The size of the message might determine how bushy the plant is. Certain keywords, such as 'Nigerian', might trigger more branches. But Dragulescu did not inject any irony. Messages about Viagra do not grow taller, for example.
"I mapped it in a way to control the complexity of the plant," he said.
Drag's history lesson
Dragulescu moved from Romania to the US in 1997 to study film, photography and art history at Ithaca College. While there, he taught himself computer animation and programming, and after graduation, took a job in San Francisco writing code and working on Web, multimedia and game design. That's when he seized on the idea of using algorithms to harness the Net's mountains of data and produce art.
After the dot-com bust, Dragulescu earned a master of fine arts degree from the University of California, San Diego.

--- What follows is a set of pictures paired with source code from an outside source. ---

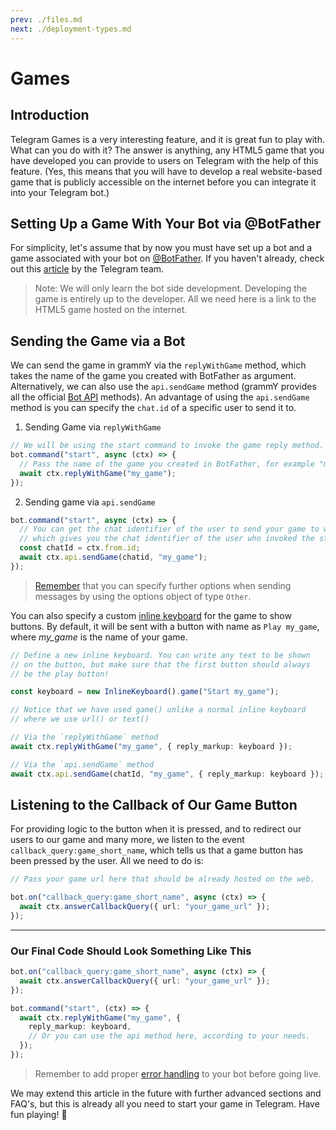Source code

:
 ```yaml
---
prev: ./files.md
next: ./deployment-types.md
---
```


# Games

## Introduction

Telegram Games is a very interesting feature, and it is great fun to play with.
What can you do with it?
The answer is anything, any HTML5 game that you have developed you can provide to users on Telegram with the help of this feature.
(Yes, this means that you will have to develop a real website-based game that is publicly accessible on the internet before you can integrate it into your Telegram bot.)

## Setting Up a Game With Your Bot via @BotFather

For simplicity, let's assume that by now you must have set up a bot and a game associated with your bot on [@BotFather](https://t.me/BotFather).
If you haven't already, check out this [article](https://core.telegram.org/bots/games) by the Telegram team.

> Note: We will only learn the bot side development.
> Developing the game is entirely up to the developer.
> All we need here is a link to the HTML5 game hosted on the internet.

## Sending the Game via a Bot

We can send the game in grammY via the `replyWithGame` method, which takes the name of the game you created with BotFather as argument.
Alternatively, we can also use the `api.sendGame` method (grammY provides all the official [Bot API](https://core.telegram.org/bots/api) methods).
An advantage of using the `api.sendGame` method is you can specify the `chat.id` of a specific user to send it to.

1. Sending Game via `replyWithGame`

```ts
// We will be using the start command to invoke the game reply method.
bot.command("start", async (ctx) => {
  // Pass the name of the game you created in BotFather, for example "my_game".
  await ctx.replyWithGame("my_game");
});
```

2. Sending game via `api.sendGame`

```ts
bot.command("start", async (ctx) => {
  // You can get the chat identifier of the user to send your game to with `ctx.from.id`.
  // which gives you the chat identifier of the user who invoked the start command.
  const chatId = ctx.from.id;
  await ctx.api.sendGame(chatid, "my_game");
});
```

> [Remember](./basics.md#sending-messages) that you can specify further options when sending messages by using the options object of type `Other`.

You can also specify a custom [inline keyboard](../plugins/keyboard.md#inline-keyboards) for the game to show buttons.
By default, it will be sent with a button with name as `Play my_game`, where _my_game_ is the name of your game.

```ts
// Define a new inline keyboard. You can write any text to be shown
// on the button, but make sure that the first button should always
// be the play button!

const keyboard = new InlineKeyboard().game("Start my_game");

// Notice that we have used game() unlike a normal inline keyboard
// where we use url() or text()

// Via the `replyWithGame` method
await ctx.replyWithGame("my_game", { reply_markup: keyboard });

// Via the `api.sendGame` method
await ctx.api.sendGame(chatId, "my_game", { reply_markup: keyboard });
```

## Listening to the Callback of Our Game Button

For providing logic to the button when it is pressed, and to redirect our users to our game and many more, we listen to the event `callback_query:game_short_name`, which tells us that a game button has been pressed by the user.
All we need to do is:

```ts
// Pass your game url here that should be already hosted on the web.

bot.on("callback_query:game_short_name", async (ctx) => {
  await ctx.answerCallbackQuery({ url: "your_game_url" });
});
```

---

### Our Final Code Should Look Something Like This

```ts
bot.on("callback_query:game_short_name", async (ctx) => {
  await ctx.answerCallbackQuery({ url: "your_game_url" });
});

bot.command("start", (ctx) => {
  await ctx.replyWithGame("my_game", {
    reply_markup: keyboard,
    // Or you can use the api method here, according to your needs.
  });
});
```

> Remember to add proper [error handling](./errors.md) to your bot before going live.

We may extend this article in the future with further advanced sections and FAQ's, but this is already all you need to start your game in Telegram.
Have fun playing! :space_invader:
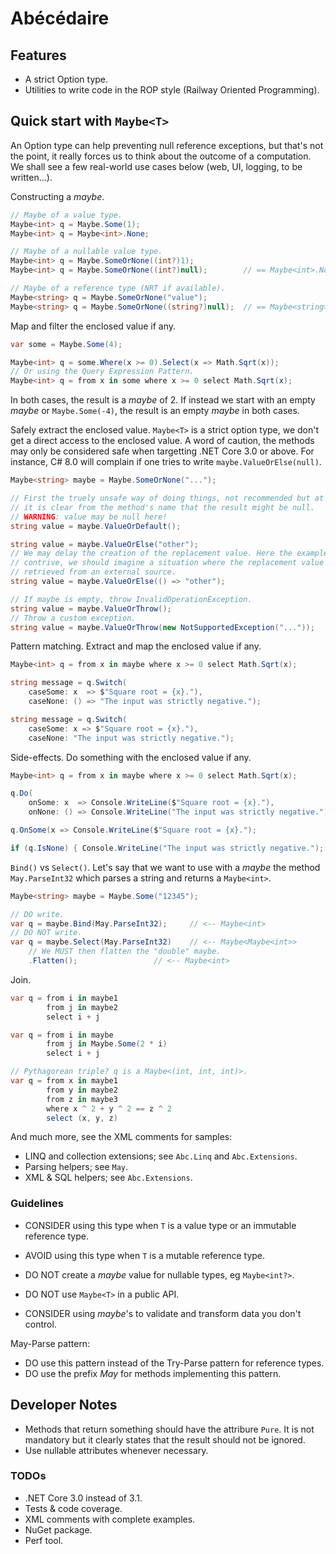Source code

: # Abécédaire

Features
--------

- A strict Option type.
- Utilities to write code in the ROP style (Railway Oriented Programming).

Quick start with `Maybe<T>`
---------------------------

An Option type can help preventing null reference exceptions, but that's not the
point, it really forces us to think about the outcome of a computation. We shall
see a few real-world use cases below (web, UI, logging, to be written...).

Constructing a _maybe_.
```csharp
// Maybe of a value type.
Maybe<int> q = Maybe.Some(1);
Maybe<int> q = Maybe<int>.None;

// Maybe of a nullable value type.
Maybe<int> q = Maybe.SomeOrNone((int?)1);
Maybe<int> q = Maybe.SomeOrNone((int?)null);        // == Maybe<int>.None

// Maybe of a reference type (NRT if available).
Maybe<string> q = Maybe.SomeOrNone("value");
Maybe<string> q = Maybe.SomeOrNone((string?)null);  // == Maybe<string>.None
```

Map and filter the enclosed value if any.
```csharp
var some = Maybe.Some(4);

Maybe<int> q = some.Where(x >= 0).Select(x => Math.Sqrt(x));
// Or using the Query Expression Pattern.
Maybe<int> q = from x in some where x >= 0 select Math.Sqrt(x);
```
In both cases, the result is a _maybe_ of 2.
If instead we start with an empty _maybe_ or `Maybe.Some(-4)`, the result is
an empty _maybe_ in both cases.

Safely extract the enclosed value. `Maybe<T>` is a strict option type, we don't
get a direct access to the enclosed value.
A word of caution, the methods may only be considered safe when targetting
.NET Core 3.0 or above. For instance, C# 8.0 will complain if one tries to
write `maybe.ValueOrElse(null)`.
```csharp
Maybe<string> maybe = Maybe.SomeOrNone("...");

// First the truely unsafe way of doing things, not recommended but at least
// it is clear from the method's name that the result might be null.
// WARNING: value may be null here!
string value = maybe.ValueOrDefault();

string value = maybe.ValueOrElse("other");
// We may delay the creation of the replacement value. Here the example is a bit
// contrive, we should imagine a situation where the replacement value is
// retrieved from an external source.
string value = maybe.ValueOrElse(() => "other");

// If maybe is empty, throw InvalidOperationException.
string value = maybe.ValueOrThrow();
// Throw a custom exception.
string value = maybe.ValueOrThrow(new NotSupportedException("..."));
```

Pattern matching. Extract and map the enclosed value if any.
```csharp
Maybe<int> q = from x in maybe where x >= 0 select Math.Sqrt(x);

string message = q.Switch(
    caseSome: x  => $"Square root = {x}."),
    caseNone: () => "The input was strictly negative.");

string message = q.Switch(
    caseSome: x => $"Square root = {x}."),
    caseNone: "The input was strictly negative.");
```

Side-effects. Do something with the enclosed value if any.
```csharp
Maybe<int> q = from x in maybe where x >= 0 select Math.Sqrt(x);

q.Do(
    onSome: x  => Console.WriteLine($"Square root = {x}."),
    onNone: () => Console.WriteLine("The input was strictly negative."));

q.OnSome(x => Console.WriteLine($"Square root = {x}.");

if (q.IsNone) { Console.WriteLine("The input was strictly negative."); }
```

`Bind()` vs `Select()`.
Let's say that we want to use with a _maybe_ the method `May.ParseInt32` which
parses a string and returns a `Maybe<int>`.
```csharp
Maybe<string> maybe = Maybe.Some("12345");

// DO write.
var q = maybe.Bind(May.ParseInt32);     // <-- Maybe<int>
// DO NOT write.
var q = maybe.Select(May.ParseInt32)    // <-- Maybe<Maybe<int>>
    // We MUST then flatten the "double" maybe.
    .Flatten();                 // <-- Maybe<int>
```

Join.
```csharp
var q = from i in maybe1
        from j in maybe2
        select i + j

var q = from i in maybe
        from j in Maybe.Some(2 * i)
        select i + j

// Pythagorean triple? q is a Maybe<(int, int, int)>.
var q = from x in maybe1
        from y in maybe2
        from z in maybe3
        where x ^ 2 + y ^ 2 == z ^ 2
        select (x, y, z)
```

And much more, see the XML comments for samples:
- LINQ and collection extensions; see `Abc.Linq` and `Abc.Extensions`.
- Parsing helpers; see `May`.
- XML & SQL helpers; see `Abc.Extensions`.

### Guidelines

- CONSIDER using this type when `T` is a value type or an immutable reference type.
- AVOID using this type when `T` is a mutable reference type.
- DO NOT create a _maybe_ value for nullable types, eg `Maybe<int?>`.

- DO NOT use `Maybe<T>` in a public API.
- CONSIDER using _maybe_'s to validate and transform data you don't control.

May-Parse pattern:
- DO use this pattern instead of the Try-Parse pattern for reference types.
- DO use the prefix _May_ for methods implementing this pattern.

Developer Notes
---------------

- Methods that return something should have the attribure `Pure`. It is not
  mandatory but it clearly states that the result should not be ignored.
- Use nullable attributes whenever necessary.

### TODOs

- .NET Core 3.0 instead of 3.1.
- Tests & code coverage.
- XML comments with complete examples.
- NuGet package.
- Perf tool.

There, he studied computer science, cognitive science, media theory and visual arts and was inspired to experiment with art and data from the Net, including spam, music and blogs.
One project from CRCA is called Scalable City, which creates procedural game assets and environments.
Now he's working on taking the same principles and applying them to text and literature, so that one day he can create a visual image of a Hemingway novel, for example.
He recently completed a project in music visualisation called Extrusions in C Major. The project creates images from Mozart compositions. To do this, the software analyses the note characteristics of the music, including the tempo of various instruments, and then pairs them with colours: white for piano, yellow for violin and blue for cello.
With Blogbot, though it's not finished, he's already created a first graphical novel, called What I Did Last Summer. The piece draws on writings about the war in Iraq from soldiers who have maintained blogs. To make the program even more sophisticated for his next novel, Dragulescu is learning computational linguistics methods to understand the logic and emotions embedded in language.
Strangely enough, his interest in language analysis started with spam.
"Spam is a random piece of literature, it has unseen effects, it changes all the time. And it's led me to see text differently."